■ Material supplied
--*--
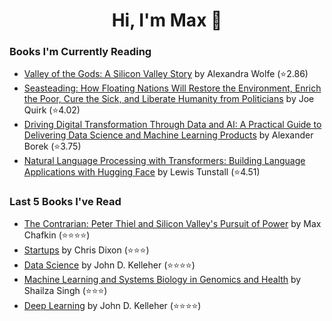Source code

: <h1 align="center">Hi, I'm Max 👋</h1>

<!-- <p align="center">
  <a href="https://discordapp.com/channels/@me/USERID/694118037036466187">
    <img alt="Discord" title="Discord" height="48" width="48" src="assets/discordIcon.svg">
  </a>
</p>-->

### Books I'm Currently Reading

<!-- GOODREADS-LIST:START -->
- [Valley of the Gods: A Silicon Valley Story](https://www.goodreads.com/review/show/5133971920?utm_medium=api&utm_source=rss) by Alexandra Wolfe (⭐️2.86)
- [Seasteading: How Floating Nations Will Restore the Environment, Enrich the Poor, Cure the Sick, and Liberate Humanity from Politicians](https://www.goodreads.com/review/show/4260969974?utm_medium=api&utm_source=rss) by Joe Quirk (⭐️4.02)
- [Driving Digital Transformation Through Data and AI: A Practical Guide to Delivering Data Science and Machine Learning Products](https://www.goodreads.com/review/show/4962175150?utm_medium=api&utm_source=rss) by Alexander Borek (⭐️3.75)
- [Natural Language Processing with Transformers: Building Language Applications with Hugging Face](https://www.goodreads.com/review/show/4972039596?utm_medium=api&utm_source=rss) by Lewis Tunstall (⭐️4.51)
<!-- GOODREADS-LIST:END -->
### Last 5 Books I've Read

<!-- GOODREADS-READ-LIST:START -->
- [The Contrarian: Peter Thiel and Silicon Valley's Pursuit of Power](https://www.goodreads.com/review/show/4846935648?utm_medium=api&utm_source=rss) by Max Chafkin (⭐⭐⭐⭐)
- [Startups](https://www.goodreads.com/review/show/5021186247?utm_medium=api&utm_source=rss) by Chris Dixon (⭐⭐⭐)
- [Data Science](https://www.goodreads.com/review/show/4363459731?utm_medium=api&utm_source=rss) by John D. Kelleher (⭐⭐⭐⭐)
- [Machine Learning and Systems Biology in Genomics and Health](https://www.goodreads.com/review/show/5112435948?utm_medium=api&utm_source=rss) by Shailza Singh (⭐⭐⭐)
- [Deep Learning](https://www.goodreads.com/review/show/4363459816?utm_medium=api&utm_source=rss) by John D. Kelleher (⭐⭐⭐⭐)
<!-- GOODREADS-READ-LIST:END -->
--*--
■ Activity
Would you retype exactly the lines above, from the line with "Chris Dixon (⭐⭐⭐)" to the line with "- [Machine Learning", with both end lines kept and nothing more?

■ Reply
- [Startups](https://www.goodreads.com/review/show/5021186247?utm_medium=api&utm_source=rss) by Chris Dixon (⭐⭐⭐)
- [Data Science](https://www.goodreads.com/review/show/4363459731?utm_medium=api&utm_source=rss) by John D. Kelleher (⭐⭐⭐⭐)
- [Machine Learning and Systems Biology in Genomics and Health](https://www.goodreads.com/review/show/5112435948?utm_medium=api&utm_source=rss) by Shailza Singh (⭐⭐⭐)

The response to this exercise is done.